From the WSJ Real Estate Archives

Retailers Now Offer
More Seasonal Textiles

by Cheryl Lu-Lien Tan
From The Wall Street Journal Online

February 22, 2005 -- In the latest move by retailers to get consumers to replace home furnishings more frequently, Ikea will begin offering four collections of bed and bath linens a year, instead of the traditional annual rollout.

[RestorationHardware's Pavilionstripe Thai silk pillow covers .]
RestorationHardware Item: Pavilionstripe Thai silk pillow covers Price: $14 - $40 Comment: Silk taffeta covers in silver sage, flax, sangria and gold paired with ivory.
With these quarterly launches, the low-price Swedish retailer is joining a slew of rivals that have been pushing seasonal collections in recent years. William Sanoma Inc.'s Pottery Barn, Crate & Barrel and others have been seeking to turn rarely replaced household staples such as curtains or rugs into fashion items that consumers regularly update.
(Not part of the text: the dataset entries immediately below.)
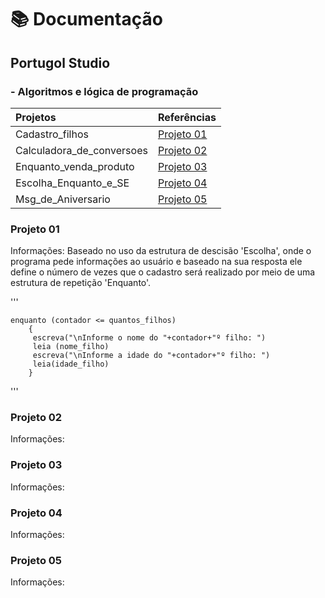 # 📚 Documentação 
  ## Portugol Studio 
  ### - Algoritmos e lógica de programação
  |Projetos    | Referências |
  |:---------|-------------|
  |Cadastro_filhos|[Projeto 01](https://github.com/Alexandre-Paiva/projetos_algoritmo/blob/master/Cadastro_filhos.por)|
  |Calculadora_de_conversoes| [Projeto 02](https://github.com/Alexandre-Paiva/projetos_algoritmo/blob/master/Calculadora_de_conversoes.por)|
  |Enquanto_venda_produto| [Projeto 03](https://github.com/Alexandre-Paiva/projetos_algoritmo/blob/master/Enquanto_venda_produto.por)|
  |Escolha_Enquanto_e_SE| [Projeto 04](https://github.com/Alexandre-Paiva/projetos_algoritmo/blob/master/Escolha_Enquanto_e_SE.por)|
  |Msg_de_Aniversario | [Projeto 05](https://github.com/Alexandre-Paiva/projetos_algoritmo/blob/master/msg_de_aniversario.por)|

### Projeto 01 
 Informações: 
 Baseado no uso da estrutura de descisão 'Escolha', onde o programa pede informações ao usuário e baseado na sua resposta ele define o número de vezes que o cadastro será realizado por meio de uma estrutura de repetição 'Enquanto'.

 '''

    enquanto (contador <= quantos_filhos)
    	{
     	 escreva("\nInforme o nome do "+contador+"º filho: ")
    	 leia (nome_filho)
    	 escreva("\nInforme a idade do "+contador+"º filho: ")
    	 leia(idade_filho)
     	}
'''
 

### Projeto 02 
 Informações: 
 
### Projeto 03 
 Informações: 
 
### Projeto 04 
 Informações: 
 
### Projeto 05 
 Informações: 
 
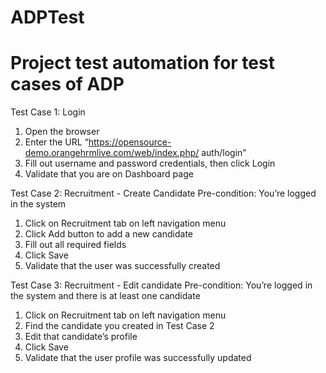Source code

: # ADPTest

# Project test automation for test cases of ADP

Test Case 1: Login
1) Open the browser
2) Enter the URL “https://opensource-demo.orangehrmlive.com/web/index.php/
auth/login”
3) Fill out username and password credentials, then click Login
4) Validate that you are on Dashboard page

Test Case 2: Recruitment - Create Candidate
Pre-condition: You’re logged in the system
1) Click on Recruitment tab on left navigation menu
2) Click Add button to add a new candidate
3) Fill out all required fields
4) Click Save
5) Validate that the user was successfully created

Test Case 3: Recruitment - Edit candidate
Pre-condition: You’re logged in the system and there is at least one candidate
1) Click on Recruitment tab on left navigation menu
2) Find the candidate you created in Test Case 2
3) Edit that candidate’s profile
4) Click Save
5) Validate that the user profile was successfully updated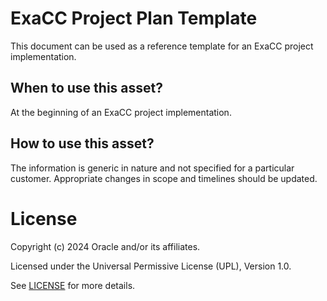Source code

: # ExaCC Project Plan Template

This document can be used as a reference template for an ExaCC project implementation.

## When to use this asset?

At the beginning of an ExaCC project implementation.

## How to use this asset?

The information is generic in nature and not specified for a particular customer. Appropriate changes in scope and timelines should be updated.

# License

Copyright (c) 2024 Oracle and/or its affiliates.

Licensed under the Universal Permissive License (UPL), Version 1.0.

See [LICENSE](https://github.com/oracle-devrel/technology-engineering/blob/main/LICENSE) for more details.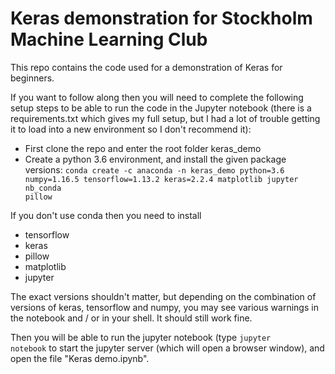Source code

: # Keras demonstration for Stockholm Machine Learning Club
This repo contains the code used for a demonstration of Keras for beginners.

If you want to follow along then you will need to complete the following setup steps to be able to run the code in the Jupyter notebook (there is a requirements.txt which gives my full setup, but I had a lot of trouble getting it to load into a new environment so I don't recommend it):

- First clone the repo and enter the root folder keras_demo
- Create a python 3.6 environment, and install the given package versions: <code>conda create -c anaconda -n keras_demo python=3.6 numpy=1.16.5 tensorflow=1.13.2 keras=2.2.4 matplotlib jupyter nb_conda pillow </code>

If you don't use conda then you need to install 
- tensorflow
- keras
- pillow
- matplotlib
- jupyter

The exact versions shouldn't matter, but depending on the combination of versions of keras, tensorflow and numpy, you may see various warnings in the notebook and / or in your shell. It should still work fine.

Then you will be able to run the jupyter notebook (type <code>jupyter notebook</code> to start the jupyter server (which will open a browser window), and open the file "Keras demo.ipynb".
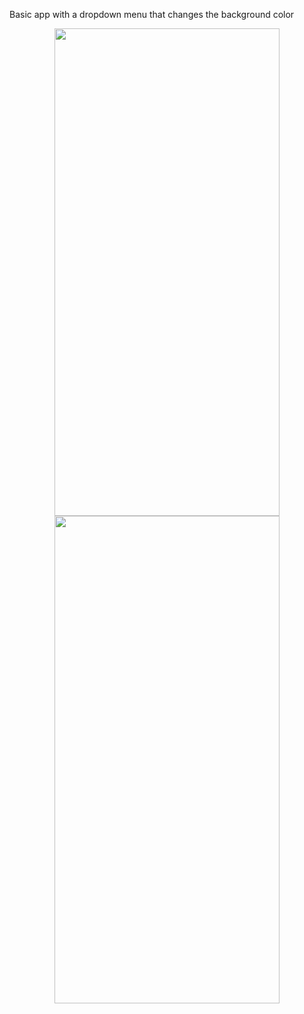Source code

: Basic app with a dropdown menu that changes the background color

<p align="middle">
  <img src="https://user-images.githubusercontent.com/89944583/193203564-4df04dba-7e93-4305-becf-ccb8a8f95bd8.png" width=360 height=780>
  <img src="https://user-images.githubusercontent.com/89944583/193203625-5a8cbb30-7b0b-4ab8-b892-8b7303881ad3.png" width=360 height=780>
</p>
Restoration Hardware Inc. has been aggressive in pushing collections of textiles, such as curtains and pillow covers, this year, increasing the number of items in this category 76%. Ikea's selection increase this year is expected to be a more-modest 10%.

Textiles have been a particularly successful area in the seasonal marketing of home goods. Bed and bath linens are simple to replace compared with, say, a sofa or armoire.
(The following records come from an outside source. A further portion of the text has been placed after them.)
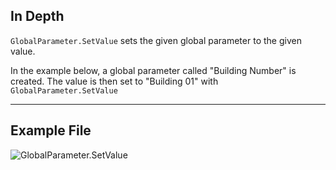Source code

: ## In Depth
`GlobalParameter.SetValue` sets the given global parameter to the given value.

In the example below, a global parameter called "Building Number" is created. The value is then set to "Building 01" with `GlobalParameter.SetValue`
___
## Example File

![GlobalParameter.SetValue](./Revit.Elements.GlobalParameter.SetValue_img.jpg)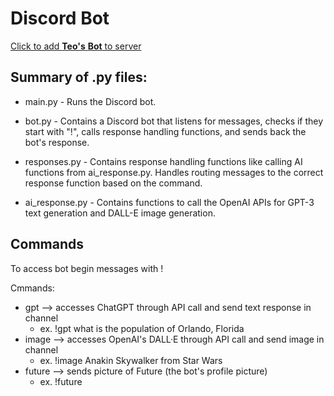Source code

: # Discord Bot
[Click to add **Teo's**  **Bot** to server](https://discord.com/api/oauth2/authorize?client_id=1138187724931735685&permissions=41766446693952&scope=bot)

## Summary of .py files:

- main.py - Runs the Discord bot.

- bot.py - Contains a Discord bot that listens for messages, checks if they start with "!", calls response handling functions, and sends back the bot's response.

- responses.py - Contains response handling functions like calling AI functions from ai_response.py. Handles routing messages to the correct response function based on the command.

- ai_response.py - Contains functions to call the OpenAI APIs for GPT-3 text generation and DALL-E image generation.

## Commands
To access bot begin messages with !

Cmmands:
- gpt --> accesses ChatGPT through API call and send text response in channel
    * ex. !gpt what is the population of Orlando, Florida
- image --> accesses OpenAI's DALL·E through API call and send image in channel
    * ex. !image Anakin Skywalker from Star Wars
- future --> sends picture of Future (the bot's profile picture)
    * ex. !future




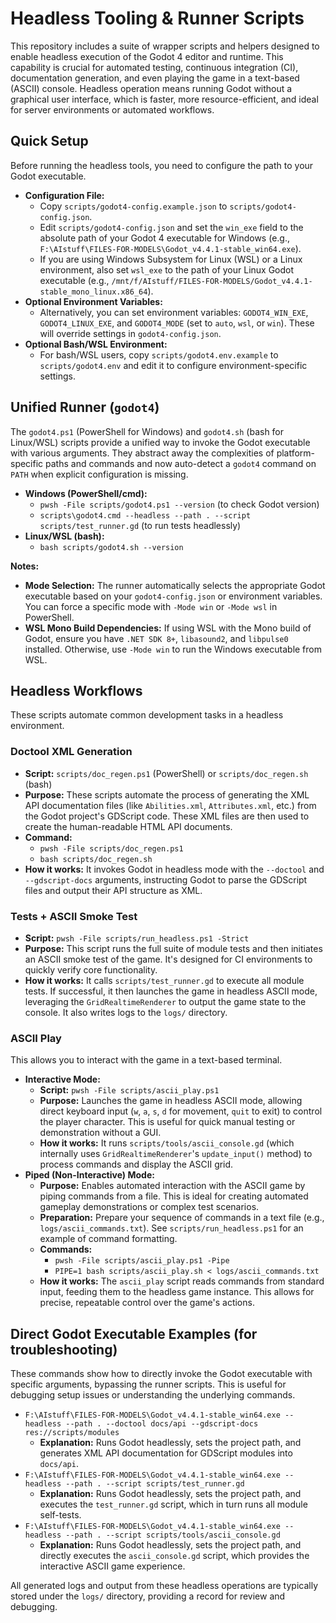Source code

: Headless Tooling & Runner Scripts
=================================

This repository includes a suite of wrapper scripts and helpers designed to enable headless execution of the Godot 4 editor and runtime. This capability is crucial for automated testing, continuous integration (CI), documentation generation, and even playing the game in a text-based (ASCII) console. Headless operation means running Godot without a graphical user interface, which is faster, more resource-efficient, and ideal for server environments or automated workflows.

## Quick Setup

Before running the headless tools, you need to configure the path to your Godot executable.

*   **Configuration File:**
    *   Copy `scripts/godot4-config.example.json` to `scripts/godot4-config.json`.
    *   Edit `scripts/godot4-config.json` and set the `win_exe` field to the absolute path of your Godot 4 executable for Windows (e.g., `F:\AIstuff\FILES-FOR-MODELS\Godot_v4.4.1-stable_win64.exe`).
    *   If you are using Windows Subsystem for Linux (WSL) or a Linux environment, also set `wsl_exe` to the path of your Linux Godot executable (e.g., `/mnt/f/AIstuff/FILES-FOR-MODELS/Godot_v4.4.1-stable_mono_linux.x86_64`).
*   **Optional Environment Variables:**
    *   Alternatively, you can set environment variables: `GODOT4_WIN_EXE`, `GODOT4_LINUX_EXE`, and `GODOT4_MODE` (set to `auto`, `wsl`, or `win`). These will override settings in `godot4-config.json`.
*   **Optional Bash/WSL Environment:**
    *   For bash/WSL users, copy `scripts/godot4.env.example` to `scripts/godot4.env` and edit it to configure environment-specific settings.

## Unified Runner (`godot4`)

The `godot4.ps1` (PowerShell for Windows) and `godot4.sh` (bash for Linux/WSL) scripts provide a unified way to invoke the Godot executable with various arguments. They abstract away the complexities of platform-specific paths and commands and now auto-detect a `godot4` command on `PATH` when explicit configuration is missing.

*   **Windows (PowerShell/cmd):**
    *   `pwsh -File scripts/godot4.ps1 --version` (to check Godot version)
    *   `scripts\godot4.cmd --headless --path . --script scripts/test_runner.gd` (to run tests headlessly)
*   **Linux/WSL (bash):**
    *   `bash scripts/godot4.sh --version`

**Notes:**
*   **Mode Selection:** The runner automatically selects the appropriate Godot executable based on your `godot4-config.json` or environment variables. You can force a specific mode with `-Mode win` or `-Mode wsl` in PowerShell.
*   **WSL Mono Build Dependencies:** If using WSL with the Mono build of Godot, ensure you have `.NET SDK 8+`, `libasound2`, and `libpulse0` installed. Otherwise, use `-Mode win` to run the Windows executable from WSL.

## Headless Workflows

These scripts automate common development tasks in a headless environment.

### Doctool XML Generation

*   **Script:** `scripts/doc_regen.ps1` (PowerShell) or `scripts/doc_regen.sh` (bash)
*   **Purpose:** These scripts automate the process of generating the XML API documentation files (like `Abilities.xml`, `Attributes.xml`, etc.) from the Godot project's GDScript code. These XML files are then used to create the human-readable HTML API documents.
*   **Command:**
    *   `pwsh -File scripts/doc_regen.ps1`
    *   `bash scripts/doc_regen.sh`
*   **How it works:** It invokes Godot in headless mode with the `--doctool` and `--gdscript-docs` arguments, instructing Godot to parse the GDScript files and output their API structure as XML.

### Tests + ASCII Smoke Test

*   **Script:** `pwsh -File scripts/run_headless.ps1 -Strict`
*   **Purpose:** This script runs the full suite of module tests and then initiates an ASCII smoke test of the game. It's designed for CI environments to quickly verify core functionality.
*   **How it works:** It calls `scripts/test_runner.gd` to execute all module tests. If successful, it then launches the game in headless ASCII mode, leveraging the `GridRealtimeRenderer` to output the game state to the console. It also writes logs to the `logs/` directory.

### ASCII Play

This allows you to interact with the game in a text-based terminal.

*   **Interactive Mode:**
    *   **Script:** `pwsh -File scripts/ascii_play.ps1`
    *   **Purpose:** Launches the game in headless ASCII mode, allowing direct keyboard input (`w`, `a`, `s`, `d` for movement, `quit` to exit) to control the player character. This is useful for quick manual testing or demonstration without a GUI.
    *   **How it works:** It runs `scripts/tools/ascii_console.gd` (which internally uses `GridRealtimeRenderer`'s `update_input()` method) to process commands and display the ASCII grid.
*   **Piped (Non-Interactive) Mode:**
    *   **Purpose:** Enables automated interaction with the ASCII game by piping commands from a file. This is ideal for creating automated gameplay demonstrations or complex test scenarios.
    *   **Preparation:** Prepare your sequence of commands in a text file (e.g., `logs/ascii_commands.txt`). See `scripts/run_headless.ps1` for an example of command formatting.
    *   **Commands:**
        *   `pwsh -File scripts/ascii_play.ps1 -Pipe`
        *   `PIPE=1 bash scripts/ascii_play.sh < logs/ascii_commands.txt`
    *   **How it works:** The `ascii_play` script reads commands from standard input, feeding them to the headless game instance. This allows for precise, repeatable control over the game's actions.

## Direct Godot Executable Examples (for troubleshooting)

These commands show how to directly invoke the Godot executable with specific arguments, bypassing the runner scripts. This is useful for debugging setup issues or understanding the underlying commands.

*   `F:\AIstuff\FILES-FOR-MODELS\Godot_v4.4.1-stable_win64.exe --headless --path . --doctool docs/api --gdscript-docs res://scripts/modules`
    *   **Explanation:** Runs Godot headlessly, sets the project path, and generates XML API documentation for GDScript modules into `docs/api`.
*   `F:\AIstuff\FILES-FOR-MODELS\Godot_v4.4.1-stable_win64.exe --headless --path . --script scripts/test_runner.gd`
    *   **Explanation:** Runs Godot headlessly, sets the project path, and executes the `test_runner.gd` script, which in turn runs all module self-tests.
*   `F:\AIstuff\FILES-FOR-MODELS\Godot_v4.4.1-stable_win64.exe --headless --path . --script scripts/tools/ascii_console.gd`
    *   **Explanation:** Runs Godot headlessly, sets the project path, and directly executes the `ascii_console.gd` script, which provides the interactive ASCII game experience.

All generated logs and output from these headless operations are typically stored under the `logs/` directory, providing a record for review and debugging.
And "textiles are a higher-margin business" than furniture, says Neely Tamminga, senior analyst at Piper Jaffray Co. in Minneapolis. "These retailers are just following the money."

Home textiles were a $19.4 billion industry in 2003, the most recent year for which numbers are available, according to industry publication HFN.

Ikea spokeswoman Wendy Clark says the company decided to move to quarterly textile collections after the U.S. Bureau of Labor Statistics reported in its 2002 Consumer Expenditure Survey that 15% of Americans bought bedroom and bathroom linens every quarter.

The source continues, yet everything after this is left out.